Oh so Funny… ?


I cannot tell a joke to save my life. It doesn’t run in my family, although both my parents are very social, but jokes, no. My mama, she loves to tell jokes and tell funny stories, but most of the time she is giggling so hard, it takes her forever to tell the funny story. And, then, of course, her giggling is so infectious, that you can’t help but laugh, no matter if the story is really funny or not. Me, I think I’m going to keep my day job.
I have been posting a lot of somber things on my blogs lately, and I decided that I needed to tell something funny. It’s a pattern in my life, actually. I quit watching comedy shows on TV, and don’t even like watching comedic movies anymore, well, except for maybe romantic comedies. I did go to see Paul Blart: Mall Cop at the theater, and I did enjoy it.
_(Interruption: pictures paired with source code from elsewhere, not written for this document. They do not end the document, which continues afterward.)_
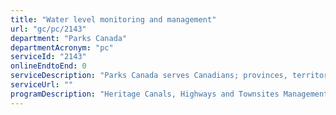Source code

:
 ```yaml
---
title: "Water level monitoring and management"
url: "gc/pc/2143"
department: "Parks Canada"
departmentAcronym: "pc"
serviceId: "2143"
onlineEndtoEnd: 0
serviceDescription: "Parks Canada serves Canadians; provinces, territories, and communities; and local watershed management agencies by managing water levels in the watersheds for the Trent-Severn Waterway, Rideau Canal, and their reservoir lakes."
serviceUrl: ""
programDescription: "Heritage Canals, Highways and Townsites Management"
---
```

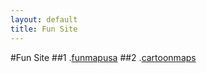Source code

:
 ```yaml
---
layout: default
title: Fun Site
---
```


#Fun Site
##1 .[funmapusa](http://funmapsusa.net/)
##2	.[cartoonmaps](http://www.cartoonmaps.com/)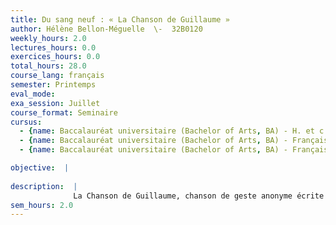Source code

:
 ```yaml
---
title: Du sang neuf : « La Chanson de Guillaume »
author: Hélène Bellon-Méguelle  \-  32B0120
weekly_hours: 2.0
lectures_hours: 0.0
exercices_hours: 0.0
total_hours: 28.0
course_lang: français
semester: Printemps
eval_mode: 
exa_session: Juillet
course_format: Seminaire
cursus:
  - {name: Baccalauréat universitaire (Bachelor of Arts, BA) - H. et c. du Moyen Age, type: N/A, credits: \-}
  - {name: Baccalauréat universitaire (Bachelor of Arts, BA) - Français moderne, type: N/A, credits: \-}
  - {name: Baccalauréat universitaire (Bachelor of Arts, BA) - Français médiéval, type: N/A, credits: \-}

objective:  |
            
description:  |
              La Chanson de Guillaume, chanson de geste anonyme écrite vers le milieu du XIIe siècle, relate lhistoire, tout imprégnée de lidéal de la croisade, dun conflit sanglant entre Guillaume dOrange, chevalier français, et les Sarrasins qui ont envahi le royaume de France. Cest aussi lhistoire dun lignage, sans cesse renforcé par les nouvelles générations de héros et par lintégration de lautre, païen converti. Loin de lunicité et de la gravité sublime de la Chanson de Roland, la Chanson de Guillaume infléchit la définition du genre épique. À travers la figure de Vivien, martyre héroïque et pathétique et les figures truculentes de limpétueux Guillaume et du géant Rénouart, colosse sorti des cuisines du roi Louis, la Chanson de Guillaume est une oeuvre de contraste, mêlant souffle épique et esprit comique. A travers une lecture attentive du texte nous nous intéresserons à la portée dramatique dune écriture alliant lyrisme et narration et nous nous interrogerons sur la cohérence et les effets de sens de ce texte héroï-comique. Nous lirons le texte dans lédition de François Suard (La Chanson de Guillaume, éd. Fr. Suard, Paris, Le Livre de Poche, 2008, Lettres gothiques).
sem_hours: 2.0
---
```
Here are two funny things that happened to me and Mama, and the irony is that they both happened at the same place, just different times. The first was about a year or so ago, I went with my elderly aunt and Mama to Chili’s restaurant. Now, you have to understand first that my mother and her sisters are true bred southern girls. Mama, she’s got the bling goin’ on, with the matching jewelry and accessories, her hair is just perfect, and she is always dressed to a “T”. You think I’m jokin’ about the bling? Mama went to the ladies’ room just before we got ready to leave Chili’s, and she came back saying that she just saw Elvis finishing a meal at the bar. I did not think she was serious. I thought she was just funnin’ us because my 5 year old was with us. But she was dead serious (even though she was trying not to crack up), and lo and behold, here he was coming towards our table. Elvis, in his white, rhinestone jumpsuit, sunglasses, black hair. My jaw hit the floor. Of course, he was an impersonator, and a good one, too. Mama had stopped to admire his “bling”, and he admired her “bling”. There was a regular ol’ bling fest going on. She told him she was there with her sister, her daughter, and her granddaughter, and he told us that he just had to come over and see if the rest of the family was just as pretty as she was. Of course, we are <smirk>, and he wasn’t disappointed… lol. After he left, I was finally able to scrape my jaw up off the floor. Now, those of you who KNOW my mother, you better scrape your jaw off the floor too, you’ll let the flies in. True story.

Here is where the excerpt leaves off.